For a painting entitled “Pet Rock,” Anthony took a core sample of the Rock’s paint, which he then reproduced in the form of a massive work of art that stretches for multiple feet down a hallway in Wells Hall. In an email, Anthony said that his sample, taken from “inconspicuous edge near the left side,” was only about two inches thick. But that isn’t the whole story.
“That is not representative of the whole surface,” Anthony said in his email. “The face of the rock must be AT LEAST 4 inches thick, my best guess would be closer to 6. I would wager the foot, where the bulk of paint runs down the middle, is far and away the thickest portion probably closer to 1-2 feet!“
Unfortunately, Anthony’s guesses and wagers are just those: guesses and wagers. And however likely it may be that the Rock’s paint is indeed that thick, we do not yet know for sure.
U of M Rock
The Rock at the University of Michigan, located at the corner of Washtenaw Avenue and Hill Street in Ann Arbor, has had a similar history – changing from a normal rock to a campus landmark to a perpetually painted piece of stone, all in the span of about 100 years.
According to documents found in the University of Michigan archives with the help of archivist Aprille McKay, the 25,000 year old round boulder – a piece of glacial debris, just like MSU’s rock – was installed on its current site in 1932 by former Ann Arbor park superintendent Eli Gallup, who often installed large rocks in public parks to serve as memorials and historical markers.
It was originally intended as a memorial for the 200th birthday of George Washington, and even fitted with a copper plaque to commemorate the occasion. This was a tall order during the Great Depression, for copper was both expensive and rare. According to a 1972 report in the Ann Arbor News by Janet Ware, Gallup was seen scrounging around in dumps in order to collect enough copper to create a plaque sufficient to properly memorialize Washington.
Once the plaque was ready to go, Gallup used a truck donated by Detroit Edison to move the rock into place and onto its concrete foundation. The whole event was captured on film. Inside the foundation was a lead time capsule containing a history of the rock and of its placement. In the 1972 article, Gallup’s wife explains that he hoped it would sufficiently explain the rock’s unusual location to archaeologists 2,000 years in the future.
And so, the rock, plaque and all, sat undisturbed for decades. That is, until people began painting it. Though the article in the Ann Arbor News does not state a reason for the painting, legend provides an answer. According to a report in The Michigan Daily from 2010, a group of students from MSU painted the letters “M.S.U.” on the rock, and it was quickly painted over by another coat of paint from incensed U of M students.
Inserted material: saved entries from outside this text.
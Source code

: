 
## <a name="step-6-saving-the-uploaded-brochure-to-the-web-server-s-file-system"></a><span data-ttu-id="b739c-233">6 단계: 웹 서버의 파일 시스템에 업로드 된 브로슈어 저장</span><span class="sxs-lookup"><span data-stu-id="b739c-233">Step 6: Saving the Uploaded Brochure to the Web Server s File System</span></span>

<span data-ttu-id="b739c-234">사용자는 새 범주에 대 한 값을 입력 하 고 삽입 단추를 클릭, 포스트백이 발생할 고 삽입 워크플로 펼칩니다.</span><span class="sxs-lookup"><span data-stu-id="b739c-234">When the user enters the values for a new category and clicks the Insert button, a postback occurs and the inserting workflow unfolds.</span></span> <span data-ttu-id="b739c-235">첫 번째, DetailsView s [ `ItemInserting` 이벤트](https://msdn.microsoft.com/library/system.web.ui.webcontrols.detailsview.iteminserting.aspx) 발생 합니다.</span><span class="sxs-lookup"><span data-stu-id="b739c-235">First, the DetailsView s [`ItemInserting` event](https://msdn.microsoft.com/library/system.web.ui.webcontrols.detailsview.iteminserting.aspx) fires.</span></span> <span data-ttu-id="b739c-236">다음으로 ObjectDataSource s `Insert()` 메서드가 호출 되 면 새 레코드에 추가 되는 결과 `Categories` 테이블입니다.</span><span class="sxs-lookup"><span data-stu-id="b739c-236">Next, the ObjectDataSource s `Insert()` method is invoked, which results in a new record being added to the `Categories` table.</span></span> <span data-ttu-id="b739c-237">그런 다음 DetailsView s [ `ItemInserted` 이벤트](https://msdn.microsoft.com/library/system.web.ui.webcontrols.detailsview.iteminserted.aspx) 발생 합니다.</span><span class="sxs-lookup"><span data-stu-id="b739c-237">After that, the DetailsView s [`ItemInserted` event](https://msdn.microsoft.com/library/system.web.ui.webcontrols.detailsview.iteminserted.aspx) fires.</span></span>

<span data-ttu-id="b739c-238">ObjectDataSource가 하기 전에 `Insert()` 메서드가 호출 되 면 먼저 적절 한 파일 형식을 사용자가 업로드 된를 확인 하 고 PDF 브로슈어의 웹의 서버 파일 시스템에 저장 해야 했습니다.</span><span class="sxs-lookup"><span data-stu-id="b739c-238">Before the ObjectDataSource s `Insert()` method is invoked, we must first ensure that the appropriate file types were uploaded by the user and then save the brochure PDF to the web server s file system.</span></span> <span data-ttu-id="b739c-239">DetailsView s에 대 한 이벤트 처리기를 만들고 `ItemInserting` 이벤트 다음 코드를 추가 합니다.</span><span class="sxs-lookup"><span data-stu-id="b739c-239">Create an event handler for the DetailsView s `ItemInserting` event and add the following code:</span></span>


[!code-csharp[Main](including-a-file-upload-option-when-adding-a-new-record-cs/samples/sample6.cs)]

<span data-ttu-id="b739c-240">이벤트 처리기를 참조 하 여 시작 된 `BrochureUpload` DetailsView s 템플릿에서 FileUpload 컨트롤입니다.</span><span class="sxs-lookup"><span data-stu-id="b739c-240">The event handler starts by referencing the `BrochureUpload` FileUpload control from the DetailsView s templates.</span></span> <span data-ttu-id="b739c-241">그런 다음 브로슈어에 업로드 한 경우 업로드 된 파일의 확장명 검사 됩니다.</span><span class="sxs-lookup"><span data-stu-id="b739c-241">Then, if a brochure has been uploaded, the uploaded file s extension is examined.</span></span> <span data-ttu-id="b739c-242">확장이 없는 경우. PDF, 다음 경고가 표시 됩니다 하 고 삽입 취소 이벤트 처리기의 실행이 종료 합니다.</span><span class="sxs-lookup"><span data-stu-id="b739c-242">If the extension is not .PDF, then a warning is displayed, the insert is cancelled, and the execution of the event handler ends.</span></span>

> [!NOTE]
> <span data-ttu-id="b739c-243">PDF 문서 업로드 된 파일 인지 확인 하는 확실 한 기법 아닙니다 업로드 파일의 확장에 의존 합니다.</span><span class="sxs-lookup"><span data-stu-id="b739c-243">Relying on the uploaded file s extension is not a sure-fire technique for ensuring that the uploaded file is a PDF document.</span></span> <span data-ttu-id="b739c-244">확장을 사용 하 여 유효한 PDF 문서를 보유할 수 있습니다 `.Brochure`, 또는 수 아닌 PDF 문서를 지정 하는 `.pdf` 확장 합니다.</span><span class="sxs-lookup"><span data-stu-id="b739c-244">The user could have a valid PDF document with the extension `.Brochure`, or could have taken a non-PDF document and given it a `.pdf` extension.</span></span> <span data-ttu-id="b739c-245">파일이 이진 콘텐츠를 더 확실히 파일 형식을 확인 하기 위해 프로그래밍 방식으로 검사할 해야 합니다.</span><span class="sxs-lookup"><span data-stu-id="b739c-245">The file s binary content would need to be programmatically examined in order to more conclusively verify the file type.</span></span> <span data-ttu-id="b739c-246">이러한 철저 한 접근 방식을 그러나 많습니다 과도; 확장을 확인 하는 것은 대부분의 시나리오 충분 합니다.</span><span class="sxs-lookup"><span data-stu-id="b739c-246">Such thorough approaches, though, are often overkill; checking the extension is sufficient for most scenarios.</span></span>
After that, the painting didn’t stop.
In the 1972 article, Mrs. Gallup expresses dismay at the constant painting. Apparently a sign had been placed to deter what was then considered vandalism, pleading with people to not paint the memorial.
Just like MSU’s administration, Gallup sandblasted the rock multiple times to remove paint, but stopped when he realized it was also removing layers of stone from the boulder’s surface. Since his death in 1964, the city of Ann Arbor considered moving the rock to a more heavily patrolled public park, but nothing came of it, and the rock continued to be painted.
According to legend, the plaque memorializing George Washington was last seen in the 1980s, and has since disappeared into the acrylic depths.
Nowadays, U of M’s rock is used for similar purposes as MSU's: as a billboard, a public art canvas, and as a landmark.
Unlike MSU’s rock, however, there is a definitive answer to the question of paint depth. In 2010, Michigan Daily reporter Sam Wainwright set out to discover how much paint had been splattered on the rock since the painting began some decades prior.
His core sample from the bottom face of the rock, taken in the dead of night, measured five inches.